Publicidade dirigida à criança: é uma das modalidades mais importantes. O STJ, em decisão paradigmática (REsp 1.558.086), reconheceu que a publicidade dirigida diretamente à criança, com apelo ao consumismo infantil, é abusiva. O ECA (art. 75) e o CDC convergem nessa proteção.
Publicidade que desrespeita valores ambientais: campanhas que incentivam comportamentos ambientalmente destrutivos ou que veiculam falsas credenciais ecológicas (greenwashing) são abusivas.
Publicidade Abusiva Versus Publicidade Enganosa
A distinção entre publicidade abusiva e publicidade enganosa é importante:
A publicidade enganosa engana quanto aos atributos do produto ou serviço. A publicidade abusiva ofende valores sociais e éticos, independentemente de ser falsa ou verdadeira. Uma publicidade pode ser, simultaneamente, enganosa e abusiva se, além de ser falsa, explorar o medo ou a vulnerabilidade de grupos protegidos.
O regime sancionatório é análogo: responsabilidade civil objetiva pelo dano causado, possibilidade de tutela coletiva e sanções administrativas pelo PROCON e SENACON.
Perguntas Frequentes sobre Publicidade Abusiva
Toda publicidade dirigida a crianças é abusiva?
Não. A publicidade que apresenta produto de forma honesta sem explorar a vulnerabilidade ou imaturidade da criança não é, por si só, abusiva. O critério é o apelo direto ao consumismo infantil, com uso de técnicas que se aproveitam da incapacidade de julgamento crítico da criança.

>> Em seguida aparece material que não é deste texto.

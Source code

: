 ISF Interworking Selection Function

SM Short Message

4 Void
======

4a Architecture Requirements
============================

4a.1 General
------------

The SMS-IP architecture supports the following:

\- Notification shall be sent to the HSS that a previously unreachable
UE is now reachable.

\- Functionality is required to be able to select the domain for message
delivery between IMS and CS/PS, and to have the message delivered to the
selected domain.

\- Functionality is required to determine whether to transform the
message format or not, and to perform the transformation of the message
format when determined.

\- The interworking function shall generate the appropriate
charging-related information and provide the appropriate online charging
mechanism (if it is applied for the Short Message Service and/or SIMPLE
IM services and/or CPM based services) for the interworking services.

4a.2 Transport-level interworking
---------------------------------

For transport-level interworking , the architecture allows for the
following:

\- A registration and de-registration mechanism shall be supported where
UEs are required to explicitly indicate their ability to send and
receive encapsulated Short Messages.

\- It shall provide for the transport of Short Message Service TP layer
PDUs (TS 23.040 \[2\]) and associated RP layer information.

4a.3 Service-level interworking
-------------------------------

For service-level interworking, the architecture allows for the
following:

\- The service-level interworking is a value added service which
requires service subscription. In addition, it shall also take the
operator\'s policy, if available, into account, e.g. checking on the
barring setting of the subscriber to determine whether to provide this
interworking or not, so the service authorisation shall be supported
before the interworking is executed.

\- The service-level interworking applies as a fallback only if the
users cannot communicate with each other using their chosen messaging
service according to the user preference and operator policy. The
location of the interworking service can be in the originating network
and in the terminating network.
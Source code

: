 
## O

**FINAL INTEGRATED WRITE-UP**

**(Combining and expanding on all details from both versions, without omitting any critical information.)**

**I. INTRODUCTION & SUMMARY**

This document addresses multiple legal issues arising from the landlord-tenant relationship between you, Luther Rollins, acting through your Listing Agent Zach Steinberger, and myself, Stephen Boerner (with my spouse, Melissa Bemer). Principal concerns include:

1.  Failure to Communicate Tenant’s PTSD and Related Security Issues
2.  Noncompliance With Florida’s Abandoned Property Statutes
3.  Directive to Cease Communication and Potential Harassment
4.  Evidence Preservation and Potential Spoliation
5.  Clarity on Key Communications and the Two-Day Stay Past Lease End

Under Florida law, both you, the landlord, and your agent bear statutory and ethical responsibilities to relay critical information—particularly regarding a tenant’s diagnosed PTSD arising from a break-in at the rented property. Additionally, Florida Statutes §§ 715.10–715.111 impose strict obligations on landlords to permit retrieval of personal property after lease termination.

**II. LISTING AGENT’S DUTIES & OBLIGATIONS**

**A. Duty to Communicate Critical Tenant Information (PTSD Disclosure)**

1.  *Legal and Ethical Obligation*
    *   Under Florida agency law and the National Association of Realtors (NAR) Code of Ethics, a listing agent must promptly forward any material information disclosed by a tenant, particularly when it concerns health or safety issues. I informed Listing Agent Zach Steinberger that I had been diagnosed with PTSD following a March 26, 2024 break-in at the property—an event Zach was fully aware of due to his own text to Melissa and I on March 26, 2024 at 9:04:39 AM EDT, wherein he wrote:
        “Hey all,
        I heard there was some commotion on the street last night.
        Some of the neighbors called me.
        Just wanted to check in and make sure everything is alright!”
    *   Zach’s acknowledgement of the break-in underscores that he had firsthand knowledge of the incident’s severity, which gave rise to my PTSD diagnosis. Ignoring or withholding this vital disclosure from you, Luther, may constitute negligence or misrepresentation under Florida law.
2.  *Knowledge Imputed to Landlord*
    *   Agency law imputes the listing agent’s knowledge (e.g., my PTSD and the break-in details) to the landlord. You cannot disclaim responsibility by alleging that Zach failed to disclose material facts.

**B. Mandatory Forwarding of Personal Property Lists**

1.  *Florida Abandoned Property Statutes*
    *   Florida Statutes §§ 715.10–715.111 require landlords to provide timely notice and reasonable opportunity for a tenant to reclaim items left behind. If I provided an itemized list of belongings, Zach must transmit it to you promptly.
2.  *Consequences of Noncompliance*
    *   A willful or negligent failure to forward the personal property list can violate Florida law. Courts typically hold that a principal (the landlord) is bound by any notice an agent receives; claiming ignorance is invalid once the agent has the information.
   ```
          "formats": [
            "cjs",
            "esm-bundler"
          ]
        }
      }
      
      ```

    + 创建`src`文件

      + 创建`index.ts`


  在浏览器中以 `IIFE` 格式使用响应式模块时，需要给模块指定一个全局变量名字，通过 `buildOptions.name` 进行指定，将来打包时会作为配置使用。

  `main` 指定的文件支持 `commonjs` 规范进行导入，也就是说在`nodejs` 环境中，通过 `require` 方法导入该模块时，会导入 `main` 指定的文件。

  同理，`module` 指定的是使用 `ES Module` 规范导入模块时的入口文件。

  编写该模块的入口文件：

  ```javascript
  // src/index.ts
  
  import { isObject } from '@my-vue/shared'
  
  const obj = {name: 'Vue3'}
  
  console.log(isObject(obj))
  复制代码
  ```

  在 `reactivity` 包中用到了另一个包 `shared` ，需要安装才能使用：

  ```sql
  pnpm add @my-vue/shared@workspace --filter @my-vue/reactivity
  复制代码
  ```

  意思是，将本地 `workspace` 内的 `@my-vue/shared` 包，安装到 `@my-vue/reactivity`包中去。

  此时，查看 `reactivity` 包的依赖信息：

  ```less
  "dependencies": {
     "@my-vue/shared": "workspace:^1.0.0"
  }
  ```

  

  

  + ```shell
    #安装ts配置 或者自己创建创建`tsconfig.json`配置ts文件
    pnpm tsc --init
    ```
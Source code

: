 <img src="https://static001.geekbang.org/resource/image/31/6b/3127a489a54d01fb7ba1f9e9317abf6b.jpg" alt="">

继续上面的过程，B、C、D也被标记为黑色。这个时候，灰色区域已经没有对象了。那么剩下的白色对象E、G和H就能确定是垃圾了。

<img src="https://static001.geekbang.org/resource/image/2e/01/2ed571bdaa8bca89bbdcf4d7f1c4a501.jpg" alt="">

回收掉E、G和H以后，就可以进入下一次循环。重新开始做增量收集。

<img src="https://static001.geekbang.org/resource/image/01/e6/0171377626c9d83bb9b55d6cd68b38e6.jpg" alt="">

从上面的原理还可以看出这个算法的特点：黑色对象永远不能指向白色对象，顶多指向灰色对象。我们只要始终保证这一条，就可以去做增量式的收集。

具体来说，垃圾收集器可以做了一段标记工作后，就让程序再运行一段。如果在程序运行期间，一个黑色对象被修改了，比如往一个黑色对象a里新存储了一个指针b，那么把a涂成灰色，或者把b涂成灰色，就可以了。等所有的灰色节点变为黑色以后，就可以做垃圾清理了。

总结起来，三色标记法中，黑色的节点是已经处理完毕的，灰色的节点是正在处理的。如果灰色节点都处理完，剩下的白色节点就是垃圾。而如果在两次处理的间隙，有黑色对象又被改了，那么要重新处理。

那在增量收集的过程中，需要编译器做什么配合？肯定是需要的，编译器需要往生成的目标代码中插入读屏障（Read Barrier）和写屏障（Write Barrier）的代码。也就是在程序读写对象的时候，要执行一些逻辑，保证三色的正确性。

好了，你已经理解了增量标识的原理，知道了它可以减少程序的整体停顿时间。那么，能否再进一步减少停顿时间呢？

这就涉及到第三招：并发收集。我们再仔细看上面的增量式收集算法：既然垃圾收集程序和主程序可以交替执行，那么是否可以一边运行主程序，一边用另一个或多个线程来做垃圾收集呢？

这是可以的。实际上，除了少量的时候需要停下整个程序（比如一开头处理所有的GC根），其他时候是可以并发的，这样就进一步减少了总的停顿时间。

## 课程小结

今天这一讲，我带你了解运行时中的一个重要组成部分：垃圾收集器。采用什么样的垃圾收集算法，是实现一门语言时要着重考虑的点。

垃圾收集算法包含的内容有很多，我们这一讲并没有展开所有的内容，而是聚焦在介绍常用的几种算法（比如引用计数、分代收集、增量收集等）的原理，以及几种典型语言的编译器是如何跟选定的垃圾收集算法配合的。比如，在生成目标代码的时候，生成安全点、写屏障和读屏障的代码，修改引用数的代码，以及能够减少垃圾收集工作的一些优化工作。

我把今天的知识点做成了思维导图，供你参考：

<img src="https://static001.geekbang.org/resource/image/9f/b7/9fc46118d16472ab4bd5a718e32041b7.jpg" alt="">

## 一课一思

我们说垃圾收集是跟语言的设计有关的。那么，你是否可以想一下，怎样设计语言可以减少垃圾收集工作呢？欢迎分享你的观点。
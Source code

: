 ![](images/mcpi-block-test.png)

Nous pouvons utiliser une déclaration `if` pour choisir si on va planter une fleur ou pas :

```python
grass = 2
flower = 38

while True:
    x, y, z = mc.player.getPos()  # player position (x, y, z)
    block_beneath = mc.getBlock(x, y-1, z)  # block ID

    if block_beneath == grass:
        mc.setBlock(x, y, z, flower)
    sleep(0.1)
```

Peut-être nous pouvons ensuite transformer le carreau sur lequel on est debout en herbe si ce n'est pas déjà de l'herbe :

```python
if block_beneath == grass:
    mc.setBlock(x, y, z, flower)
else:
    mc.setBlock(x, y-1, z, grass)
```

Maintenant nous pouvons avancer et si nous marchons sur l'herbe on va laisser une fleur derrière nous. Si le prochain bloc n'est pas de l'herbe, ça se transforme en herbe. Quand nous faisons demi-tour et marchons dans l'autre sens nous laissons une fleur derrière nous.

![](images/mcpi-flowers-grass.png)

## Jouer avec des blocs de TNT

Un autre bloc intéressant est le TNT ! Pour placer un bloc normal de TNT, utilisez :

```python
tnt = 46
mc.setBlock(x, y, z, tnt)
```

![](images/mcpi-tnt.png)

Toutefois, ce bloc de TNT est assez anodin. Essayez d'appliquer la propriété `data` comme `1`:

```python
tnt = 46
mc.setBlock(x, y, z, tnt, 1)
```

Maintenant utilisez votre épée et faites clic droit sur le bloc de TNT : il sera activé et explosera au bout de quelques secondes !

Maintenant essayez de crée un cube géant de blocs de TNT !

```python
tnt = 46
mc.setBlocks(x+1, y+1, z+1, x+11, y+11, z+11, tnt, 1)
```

Publicidade de bebida alcoólica associada a situações de risco é abusiva?
Sim. Campanhas que associam bebidas alcoólicas à direção de veículos ou a atividades de risco são abusivas, pois induzem o consumidor a comportamento prejudicial à sua saúde e segurança.
O greenwashing é publicidade abusiva?
Sim. O greenwashing, que consiste em veicular falsas credenciais ambientais para atrair consumidores, pode configurar tanto publicidade enganosa quanto abusiva, especialmente se desrespeitar valores ambientais protegidos constitucionalmente.
Quem pode propor ação em caso de publicidade abusiva?
Qualquer pessoa exposta à publicidade pode reclamar ao PROCON. Ações coletivas podem ser propostas pelo Ministério Público, pela Defensoria Pública e por associações de defesa do consumidor, com base nos arts. 81 e 82 do CDC.
A publicidade abusiva pode gerar indenização?
Sim. O fornecedor responde objetivamente pelos danos decorrentes de publicidade abusiva. Além da reparação individual, é possível a fixação de dano moral coletivo em ação civil pública.
O CONAR pode proibir publicidade abusiva?
O CONAR pode recomendar a retirada da peça publicitária, mas suas decisões são de natureza ética e não têm força coercitiva. A proibição com caráter vinculante cabe ao Poder Judiciário ou ao PROCON mediante processo administrativo.